Reptiles are becoming popular as pets. “The norm in The Philippine pet keeping scene are usually fish, dogs, cats, small mammals, and birds. Keeping reptiles as pets makes the whole (experience) different,” says reptile enthusiast Lendle Lin. “I like reptiles because of their unique appearance and behavior. There are lots of kinds of reptiles available in the market and most of them are captive bred, thus producing different color mutations, morphs, (and so on).”
Fellow enthusiast Melvin So agrees. “People often see dogs and cats as pets; it’s been our tradition for centuries but more and more people find it much more unique to keep reptiles,” he says. “Compared to dogs and cats, keeping reptiles (is) less time consuming and (they) are easier to take care of, so they can be considered low maintenance pets.”

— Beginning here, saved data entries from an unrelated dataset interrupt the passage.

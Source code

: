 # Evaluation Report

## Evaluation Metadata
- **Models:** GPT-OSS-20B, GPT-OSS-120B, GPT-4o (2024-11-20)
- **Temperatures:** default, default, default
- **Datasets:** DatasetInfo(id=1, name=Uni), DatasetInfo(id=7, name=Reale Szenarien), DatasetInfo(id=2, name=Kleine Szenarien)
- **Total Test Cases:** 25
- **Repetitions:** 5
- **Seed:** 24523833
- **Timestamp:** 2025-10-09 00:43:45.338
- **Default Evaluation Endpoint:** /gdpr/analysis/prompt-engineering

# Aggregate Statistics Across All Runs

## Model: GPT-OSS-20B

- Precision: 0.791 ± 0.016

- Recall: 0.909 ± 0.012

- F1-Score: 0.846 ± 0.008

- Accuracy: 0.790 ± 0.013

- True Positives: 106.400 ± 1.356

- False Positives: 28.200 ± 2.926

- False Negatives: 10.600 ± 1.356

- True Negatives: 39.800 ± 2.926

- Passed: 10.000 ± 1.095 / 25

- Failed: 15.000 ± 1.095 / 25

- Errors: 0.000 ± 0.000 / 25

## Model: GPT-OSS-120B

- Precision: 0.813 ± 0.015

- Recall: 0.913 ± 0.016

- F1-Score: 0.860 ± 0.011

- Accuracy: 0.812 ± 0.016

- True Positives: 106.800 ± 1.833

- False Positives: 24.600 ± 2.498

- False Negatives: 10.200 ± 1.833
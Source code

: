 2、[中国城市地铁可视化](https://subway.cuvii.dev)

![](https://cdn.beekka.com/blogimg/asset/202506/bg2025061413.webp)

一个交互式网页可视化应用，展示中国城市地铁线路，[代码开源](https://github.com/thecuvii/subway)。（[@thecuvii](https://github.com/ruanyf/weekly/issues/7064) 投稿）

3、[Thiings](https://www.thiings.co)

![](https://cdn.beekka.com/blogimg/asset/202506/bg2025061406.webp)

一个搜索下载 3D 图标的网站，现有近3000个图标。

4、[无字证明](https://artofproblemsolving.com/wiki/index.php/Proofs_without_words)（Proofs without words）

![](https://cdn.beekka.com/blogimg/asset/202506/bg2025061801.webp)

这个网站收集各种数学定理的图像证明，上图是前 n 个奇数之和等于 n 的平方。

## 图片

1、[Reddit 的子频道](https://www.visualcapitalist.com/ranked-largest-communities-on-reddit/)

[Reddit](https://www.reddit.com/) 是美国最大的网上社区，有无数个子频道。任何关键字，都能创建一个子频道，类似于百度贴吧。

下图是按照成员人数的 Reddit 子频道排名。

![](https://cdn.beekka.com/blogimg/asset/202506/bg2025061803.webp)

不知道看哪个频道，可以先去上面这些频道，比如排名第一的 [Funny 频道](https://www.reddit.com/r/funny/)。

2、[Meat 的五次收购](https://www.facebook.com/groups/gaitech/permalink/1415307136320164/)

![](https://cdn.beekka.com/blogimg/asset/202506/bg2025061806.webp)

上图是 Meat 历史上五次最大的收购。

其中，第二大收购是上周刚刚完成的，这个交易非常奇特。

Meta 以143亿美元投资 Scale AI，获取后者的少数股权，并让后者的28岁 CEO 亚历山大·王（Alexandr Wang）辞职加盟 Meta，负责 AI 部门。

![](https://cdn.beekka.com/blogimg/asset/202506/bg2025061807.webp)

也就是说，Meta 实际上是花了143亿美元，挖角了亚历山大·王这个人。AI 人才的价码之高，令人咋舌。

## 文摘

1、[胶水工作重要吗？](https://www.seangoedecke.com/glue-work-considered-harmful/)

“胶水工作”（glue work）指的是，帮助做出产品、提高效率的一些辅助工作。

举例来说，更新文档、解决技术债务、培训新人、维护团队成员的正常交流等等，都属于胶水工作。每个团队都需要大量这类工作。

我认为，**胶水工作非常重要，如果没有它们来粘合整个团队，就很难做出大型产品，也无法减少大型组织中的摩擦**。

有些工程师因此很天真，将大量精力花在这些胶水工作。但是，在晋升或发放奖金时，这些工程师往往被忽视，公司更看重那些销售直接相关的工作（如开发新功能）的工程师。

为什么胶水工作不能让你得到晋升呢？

Getting into reptiles need not be tricky. We asked these two experts—who often share their expertise with us—for the basics needed.
Q: Are reptiles easy to care for?
So: Most reptiles do not require much space and are quiet creatures. Nor do they need to be groomed so people are not likely to be allergic to it…As long as you get your pet reptiles from legit and reputable sources, you would have a higher chance of obtaining a healthy animal. And as most reptiles are also kept individually, disease won’t spread rapidly through your collection.
Lin: Compared with keeping fish or mammals, you won’t need much time to (properly care for them), especially (if you use) the right materials and tools…Reptiles aren’t really expressive when it comes to anything (except when they’re about to feed), so you wouldn’t really know if they’re happy under your care…You need to be really observant of your animal’s behavior. I encourage correcting your setups and husbandry to prevent any complications. Make sure to buy products that are 100% safe for your animals.
Q: Are different things needed for different reptiles?
Lin: Yes of course. Not all reptile species are the same…There are some that require extra heat, while some need humid environments. Some are nocturnal but some are diurnal as well…Keeping different species means different husbandry techniques and requirements.
So: Every reptile has its own requirements to stay healthy and happy. Make sure to do your research first or ask your source how to take care of them.
Q: What are some reptiles that a beginner can start with?
Lin: There are quite a few for beginners. If they want to start with lizards, then they can try leopard geckos and bearded dragons. These are relatively small reptiles (that) are quite accustomed to human interaction (and) are readily available through reptile farms and authorized sellers by the government.
So: If you are a beginner make sure to purchase CB (captive bred) beginner reptiles… One of my personal favorites is the ball python (Python regius); they’re easy to keep and safe for kids. Corn snakes, king snakes, and milk snakes are also fine for beginners.
Wild caught reptiles are for advanced keepers. You need to know and understand the risks you’re taking. You need to have proper knowledge on how to treat potential parasites and know…the proper way to acclimatize them so they won’t get sick.
Venomous reptiles are for far advanced keepers. One false move can be life threatening. You need to consider the risk you’re taking and make sure you have an escape-proof facility. In case of escape, you need to have a plan on how to safely retrieve your pets as they can also bring harm to other individuals as well.
Q: What should new owners look out for when shopping for materials for their reptile pets?
Lin: Research on and know what product your pets need and how to use it properly. Companies like Zoo Med Laboratories have hands-on experience on what reptiles need in captivity and is trusted worldwide when it comes to reptile pets and zoo requirements. Also, research on how to properly care for (your) pet reptile. With the right husbandry, your animals will be able to thrive and survive under your care in a healthy way. Without proper husbandry, good products won’t do anything good.
So: Get quality materials made specifically for reptiles…Don’t use (products) for human consumption, as they don’t have the same dosage. Same goes for the substrate like (generic wood) chips or bark—you never know that you might be using something that is harmful or toxic to your reptiles.
This appeared in Animal Scene magazine’s November 2017 issue.